Again, the EXRAIL itself didn't need much modification in its design, as it was already close to perfection. On the other hand, it was important that the EXRAIL's high performance was communicated through its design. The EXRAIL's performance highly exceeds that of other manufacturers' roller guides. This is due to its needle rollers, but the needle rollers are built in and can not be seen from the outside. The challenge was to communicate this advantage, which is not easily seen, and how best to communicate Nippon Bearing's brand image through its design.
Nippon Bearing's corporate colors are orange, green, and blue. I used orange, a symbol of "vitality," for the color of the NB Brand Emblem so that it stands out from the black and silver components. The EXRAIL has an extremely high performance, yet one can not see this from the outside. I'm sure the engineers and staff at Nippon Bearing involved in the development of this product take great pride, and we wanted to express that feeling. The orange emblem symbolizes the pride of the makers and is also a "sign of quality," a promise of the value it provides. The orange emblem, a mark of its high quality, shows that both the maker and user can take pride in the EXRAIL.
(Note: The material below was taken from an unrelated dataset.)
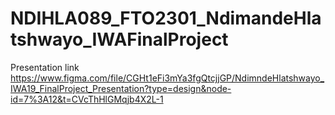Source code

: # NDIHLA089_FTO2301_NdimandeHlatshwayo_IWAFinalProject
Presentation link
https://www.figma.com/file/CGHt1eFi3mYa3fgQtcjjGP/NdimndeHlatshwayo_IWA19_FinalProject_Presentation?type=design&node-id=7%3A12&t=CVcThHlGMqjb4X2L-1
I didn't want the design to interfere with the performance of the EXRAIL, and I imagined how the parts were structured inside, and suggested to insert the emblem in between parts instead of adding it on later. By doing so, the emblem will not fall out when the product is being used. The emblem is L shaped, easy to recognize and takes on a 3-dimensional shape when light reflects on it, and by adding it on both corners, I made it so the emblem is apparent from any angle. This is a product that the engineers spent many months and years to reach completion, so I felt it was my mission to finish it well.
The engineers easily understood what I wanted to do, and the communication process went smoothly. We didn't have a huge gap in our ideas of the final design of the product. There usually are differences in opinion that occur with new clients, but even if there are struggles during the design process, I want my clients to say that "we want to do our best and challenge ourselves".